Here is everything you need to know about hanging baskets...
To make your own, you want to buy the biggest baskets that you can find/afford. Bigger baskets mean more plants and bigger impact, but more importantly, they have more root room and do not dry out as fast, so flowers thrive.
Buy the 14"or 16" baskets, never any smaller. I prefer to buy the metal ones with a coir liner as they last for many years... I have had some of mine for 18 years!

When the coir liner gives out, you can buy a new one, make it into a moss basket instead, use burlap or coir sheeting as a liner. Get creative. You can also pop a pot into the basket which looks so amazing.

Put a paper plate, plastic saucer or plate from the dollar store, or even just a sheet of wax paper or cling wrap into the bottom of your coir basket to stop the water from just flowing right out. You just want something at the bottom to slow down the water, have it sit around for a while so that the roots can take up the water. I like paper plates as I can dump the whole thing into my compost bin in fall and not have to root out anything.

Fill loosely with potting soil to the very top. You do not want to push it down or take all the air out of the soil. Just fill to the top. The soil will settle as you water.
Use a good quality potting soil, I like Sunshine or Pro-Mix, and add a little bit of manure or compost. My 'secret recipe' is 5 parts potting soil to 2 parts manure. I use this recipe for anything in a pot, basket, planter... a vessel of any sort. Good soil is important.

Nestle your plants into the soil, pushing the soil around the base of the plant. As you left the soil loose when you filled it, is easy to make a wee hole in the soil, put in the plant, and firmly tuck the soil in at the base of the plant.
Scatter some slow release fertiliser in the soil around the plants, tickle it in a bit. This will gently feed your plants each time you water. This is great for people like me who rarely remember when they last fed their baskets, helps to keep them healthy and flourishing.
Tip - I use the thriller, filler, spiller planting method.
A Thriller plant in the center. I like geraniums for sun and begonias for shade but use anything you like. Maybe a fancy petunia or a salvia.
Fillers are plants that grow upwards and fill in all around the thriller to make a full, big looking basket. This may be lobelia, diascia, clumping petunias, upright verbena....
Spillers are the ones the trail or drape. They might trail a long ways like thunbergia and ipomea, or drape a little bit like creeping jenny, petunias, verbena, or bacopa.
How many plants do you need? While there are many variables, this is the formula I use most often.
12" basket (or planter) = 1 thriller and 5 plants.
14" basket (or planter) = 1 thriller and 6 plants.
16" basket (or planter) = 1 thriller and 8 plants.
18" basket (or planter) = 1 thriller and 8 to 10 plants.

Place your plants an inch of two in from the edge of the basket rather than right at the rim.

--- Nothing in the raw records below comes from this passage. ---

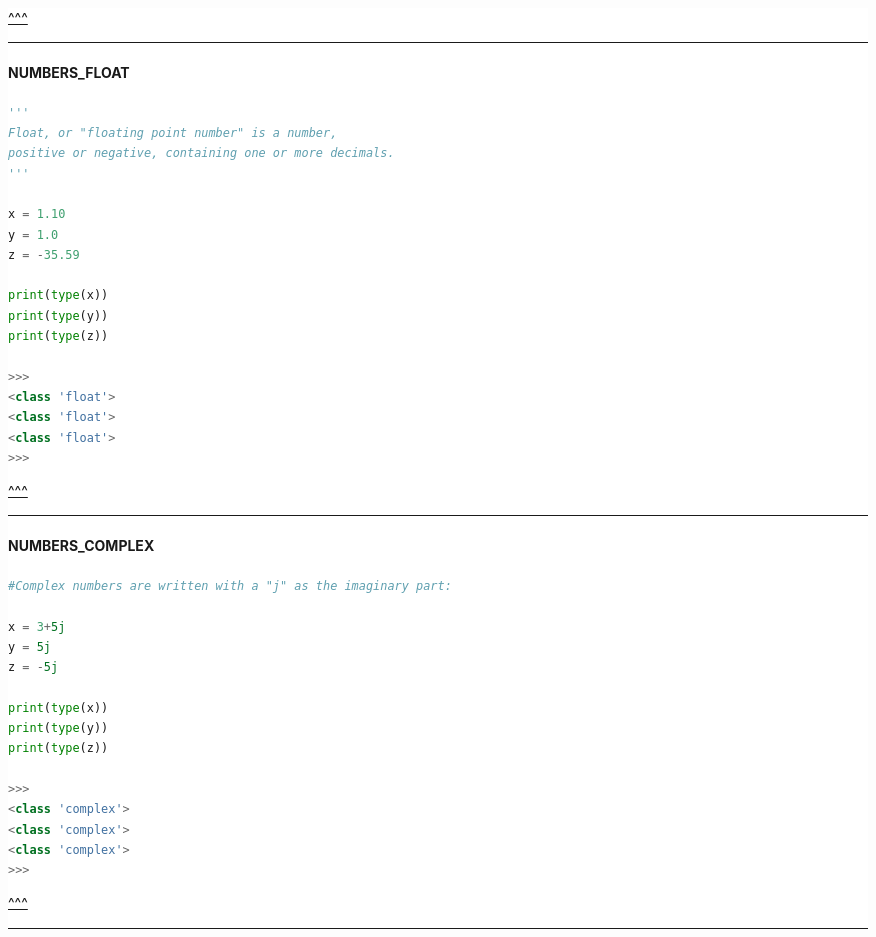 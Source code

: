 [^^^](#PYTHON_FLASH)

---

#### NUMBERS_FLOAT

```py
'''
Float, or "floating point number" is a number,
positive or negative, containing one or more decimals.
'''

x = 1.10
y = 1.0
z = -35.59

print(type(x))
print(type(y))
print(type(z))

>>>
<class 'float'>
<class 'float'>
<class 'float'>
>>>
```

[^^^](#PYTHON_FLASH)

---

#### NUMBERS_COMPLEX

```py
#Complex numbers are written with a "j" as the imaginary part:

x = 3+5j
y = 5j
z = -5j

print(type(x))
print(type(y))
print(type(z))

>>>
<class 'complex'>
<class 'complex'>
<class 'complex'>
>>>
```

[^^^](#PYTHON_FLASH)

---
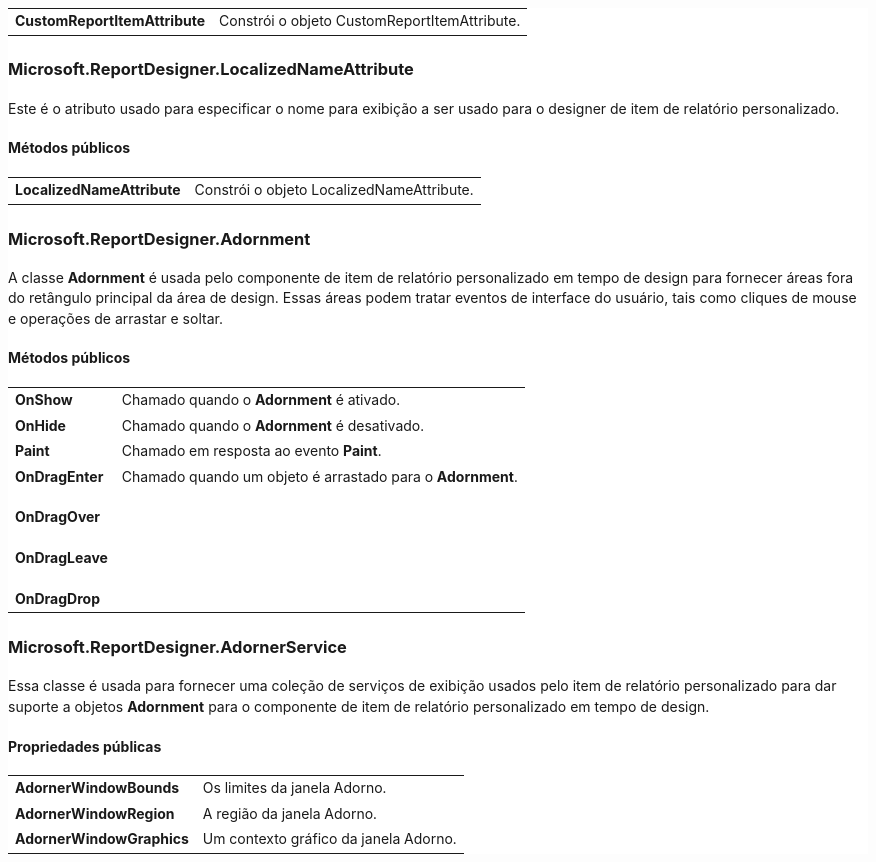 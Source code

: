 |||  
|-|-|  
|**CustomReportItemAttribute**|Constrói o objeto CustomReportItemAttribute.|  
  
### <a name="microsoftreportdesignerlocalizednameattribute"></a>Microsoft.ReportDesigner.LocalizedNameAttribute  
 Este é o atributo usado para especificar o nome para exibição a ser usado para o designer de item de relatório personalizado.  
  
#### <a name="public-methods"></a>Métodos públicos  
  
|||  
|-|-|  
|**LocalizedNameAttribute**|Constrói o objeto LocalizedNameAttribute.|  
  
### <a name="microsoftreportdesigneradornment"></a>Microsoft.ReportDesigner.Adornment  
 A classe **Adornment** é usada pelo componente de item de relatório personalizado em tempo de design para fornecer áreas fora do retângulo principal da área de design. Essas áreas podem tratar eventos de interface do usuário, tais como cliques de mouse e operações de arrastar e soltar.  
  
#### <a name="public-methods"></a>Métodos públicos  
  
|||  
|-|-|  
|**OnShow**|Chamado quando o **Adornment** é ativado.|  
|**OnHide**|Chamado quando o **Adornment** é desativado.|  
|**Paint**|Chamado em resposta ao evento **Paint**.|  
|**OnDragEnter**<br /><br /> **OnDragOver**<br /><br /> **OnDragLeave**<br /><br /> **OnDragDrop**|Chamado quando um objeto é arrastado para o **Adornment**.|  
  
### <a name="microsoftreportdesigneradornerservice"></a>Microsoft.ReportDesigner.AdornerService  
 Essa classe é usada para fornecer uma coleção de serviços de exibição usados pelo item de relatório personalizado para dar suporte a objetos **Adornment** para o componente de item de relatório personalizado em tempo de design.  
  
#### <a name="public-properties"></a>Propriedades públicas  
  
|||  
|-|-|  
|**AdornerWindowBounds**|Os limites da janela Adorno.|  
|**AdornerWindowRegion**|A região da janela Adorno.|  
|**AdornerWindowGraphics**|Um contexto gráfico da janela Adorno.|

This will give you a nice full looking basket when it fills out and gives them more root room. Not to worry, the flowers will find their way over to the edge.

Here you see that they filled out to the edge in just a couple of weeks and the basket looks full. Will be spilling over the edges in no time.
Watering Baskets

To keep your baskets happy right till fall, you want to water and feed your baskets on a regular basis.
While the plants in your basket are small, you will only need to water every 2nd, or even every 3rd day. Stick your finger in the soil to check for moisture. If damp, wait another day.
As the summer goes on and the basket fills out, you will need to water more often. My rule for baskets on the south side of the house is to water once a day most times but water morning and evening when the temps hit 30 plus. That is only in dead of summer, when they are nice and full, using all the water that you are giving them. Do not drown your baskets.
If you over-water your baskets, they will not thrive, the roots will start to rot and is hard to bring them back from that. If this happens, let them sit in a shaded spot for 3 or 4 days to dry out. Pinch back any stragglers, deadhead, remove dead plants. Give them time to bounce back. Once the soil feels like it is mostly all dry, put new plants in any dead spots, give them a mild dose (half strength) of a water soluble fertiliser (or preferably liquid seaweed if you have that), place them back out on the hook to get some sun.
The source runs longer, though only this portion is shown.